Nib came between them.
“He is too afraid,” she said to Saffron, “Do spare him, please—he is so little.”
“I’m li’l, too, but notta chick’n,” was Saffron’s ruthless answer. “Call your momma,” he said again to Horus, this time punctuating the command with a sharp poke of the spear. Horus let out a squeal and broke down in tears, all pretense of bravery gone.
“Whatta chick’n,” scoffed the little cyclops, “I thought all dragg’ns brave, even li’l ones. If cyclops is chick’n, he get kicked outta tribe. You get kicked out, li’l dragg’n?”
Horus felt his heart drop. He had never considered this. Could his Momma and Poppa have kicked him out of the nest for being so lazy and eating all of their food?
Nib was glancing at him sideways. Horus swallowed, feeling his face grow hot.
“No,” he quavered, “No—I… I don’t know…”
The idea that his parents may not be out looking for him, may not even want him back home, was more frightening than anything Horus had experienced so far. He forgot all about Nib and the cyclops, and about being hungry, or tired, or bruised. He stood still and stared down at his talons.
He made such a pitiful picture that, although cyclopes were renowned for their seeming inability to feel compassion for anything which could be considered viable prey, this one lowered his spear with a gesture of confusion and appeared very uncomfortable.
“Go,” he said to Nib with a shrug, “Take li’l dragg’n with you. He too salty from boohoo’ing to eat now, anyway.”
Nib did not wait to be told twice. She thanked Saffron profusely and grabbed Horus by the paw, hurriedly pulling him along the path.
She had not gone far, however, when a thought occurred to her.
“Wait here,” she said to Horus before running back to where the young cyclops still stood watching them. But Horus was too sad and stunned to pay any attention to her.
“Do you know,” Nib asked Saffron once she had reached him, “the way to the dragon nesting grounds?”
“Uppa mountain,” said Saffron, pointing in said direction with his spear.
“Yes, but do you know how to get there?”
The little cyclops nodded.
“Could you… Well, could you guide us there? Please? If you are hunting for dragons, you’re probably going that way anyhow, aren’t you?”
“Maybe,” said Saffron. “What you gimme?”
“Oh,” said Nib, taken aback, “I—well, I have this knife.”
And she presented her little dagger, which she treasured. But the little cyclops shook his head.
“Blunt ’n puny, like you. No good,” he said, not unkindly, but decidedly.
“I don’t have anything else,” said Nib.
Suddenly Horus, who had been listening, spoke up. “I’ll give you my bearskin,” he said in a strangled voice.

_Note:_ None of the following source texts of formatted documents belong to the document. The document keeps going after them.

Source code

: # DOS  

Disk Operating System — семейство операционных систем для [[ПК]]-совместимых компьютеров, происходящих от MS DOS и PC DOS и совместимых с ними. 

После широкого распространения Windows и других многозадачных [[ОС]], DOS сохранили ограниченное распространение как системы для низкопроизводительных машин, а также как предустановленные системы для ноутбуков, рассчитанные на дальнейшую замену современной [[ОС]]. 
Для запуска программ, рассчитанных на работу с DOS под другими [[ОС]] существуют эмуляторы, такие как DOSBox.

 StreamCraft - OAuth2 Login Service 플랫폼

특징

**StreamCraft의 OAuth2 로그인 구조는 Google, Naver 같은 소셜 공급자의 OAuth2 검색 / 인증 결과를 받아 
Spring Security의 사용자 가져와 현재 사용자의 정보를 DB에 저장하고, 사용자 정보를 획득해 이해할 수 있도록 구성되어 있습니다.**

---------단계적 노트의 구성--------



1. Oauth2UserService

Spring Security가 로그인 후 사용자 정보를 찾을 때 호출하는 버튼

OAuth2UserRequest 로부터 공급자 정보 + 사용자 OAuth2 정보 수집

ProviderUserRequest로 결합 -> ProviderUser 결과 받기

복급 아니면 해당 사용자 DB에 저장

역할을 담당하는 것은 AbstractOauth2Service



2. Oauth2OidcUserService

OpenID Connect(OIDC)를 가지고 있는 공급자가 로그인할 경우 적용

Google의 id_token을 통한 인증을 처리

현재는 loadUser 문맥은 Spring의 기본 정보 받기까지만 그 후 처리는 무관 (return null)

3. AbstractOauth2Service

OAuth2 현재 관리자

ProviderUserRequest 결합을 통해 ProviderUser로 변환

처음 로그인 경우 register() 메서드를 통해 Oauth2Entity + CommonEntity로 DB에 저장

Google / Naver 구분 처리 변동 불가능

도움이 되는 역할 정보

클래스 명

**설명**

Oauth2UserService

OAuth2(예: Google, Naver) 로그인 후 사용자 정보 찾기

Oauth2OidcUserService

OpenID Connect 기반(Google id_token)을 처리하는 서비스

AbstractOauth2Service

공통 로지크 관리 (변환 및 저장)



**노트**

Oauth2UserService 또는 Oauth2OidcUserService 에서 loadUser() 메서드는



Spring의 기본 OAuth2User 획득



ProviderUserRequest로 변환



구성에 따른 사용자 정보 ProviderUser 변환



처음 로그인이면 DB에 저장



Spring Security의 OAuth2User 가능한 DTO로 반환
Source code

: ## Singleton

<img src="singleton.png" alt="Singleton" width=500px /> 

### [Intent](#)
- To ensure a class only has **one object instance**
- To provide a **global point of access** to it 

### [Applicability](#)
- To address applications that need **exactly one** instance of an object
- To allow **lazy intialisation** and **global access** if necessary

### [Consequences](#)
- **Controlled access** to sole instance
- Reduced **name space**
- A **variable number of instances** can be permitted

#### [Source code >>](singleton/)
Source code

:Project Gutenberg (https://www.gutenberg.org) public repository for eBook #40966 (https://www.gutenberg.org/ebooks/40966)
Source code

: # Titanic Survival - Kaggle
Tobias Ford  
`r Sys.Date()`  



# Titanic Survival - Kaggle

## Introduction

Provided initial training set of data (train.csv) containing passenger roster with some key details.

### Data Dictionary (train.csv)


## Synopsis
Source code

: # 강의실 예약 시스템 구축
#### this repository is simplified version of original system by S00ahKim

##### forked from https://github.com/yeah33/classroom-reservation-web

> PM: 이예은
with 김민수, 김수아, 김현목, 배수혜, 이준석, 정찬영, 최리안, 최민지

“It’s in my lair,” said Horus. “On my bed. My Momma hunted the bear down, and my Poppa skinned it. They used it to wrap the egg I was inside of. I’ve had it since the day I was hatched.”
He thought of his nest, and how good the blanket smelled, of fur and of home.
“It’s… It’s very warm and thick,” he added softly. “It’s a good bearskin blanket.”
The little cyclops considered the offer. The bears that lived in the Deep Dark Woods were very big, bigger than any bear you’ve ever seen or heard of. The pelt from one of them was a good, useful thing to have.
“The bearskin,” he said, “and your horn.”
Horus’ hands flew up to the aforementioned appendage.
“Your knotta-horn. Makes good drinkin’ cup.”
“But—but—it’s stuck to my head!”
“I chop it off.”
“Won’t that hurt a lot?”
“Dunno. Maybe,” was the phlegmatic reply.
“Oh, oh,” moaned Horus, with his hands still protectively over his horn. “What kind of knotted-horn dragon will I be, with no knotted horn on my head?”
Both Nib and Saffron were looking intently at him, waiting. Nib seemed concerned, but she did not say anything that helped Horus. The poor hatchling heaved one deep, shuddering sigh, and grimly nodded his head.
“Horus, are you sure?” said Nib.
“I will give you my knotted-horn, and my bearskin blanket too,” said Horus to the little cyclops, “but you won’t get my horn until after you get me home!”
“Notta worry,” Saffron assured him cheerfully, “I no chop off horn until then. You havva deal.”
He held out his grubby, callused little hand for Horus to shake. And Horus did.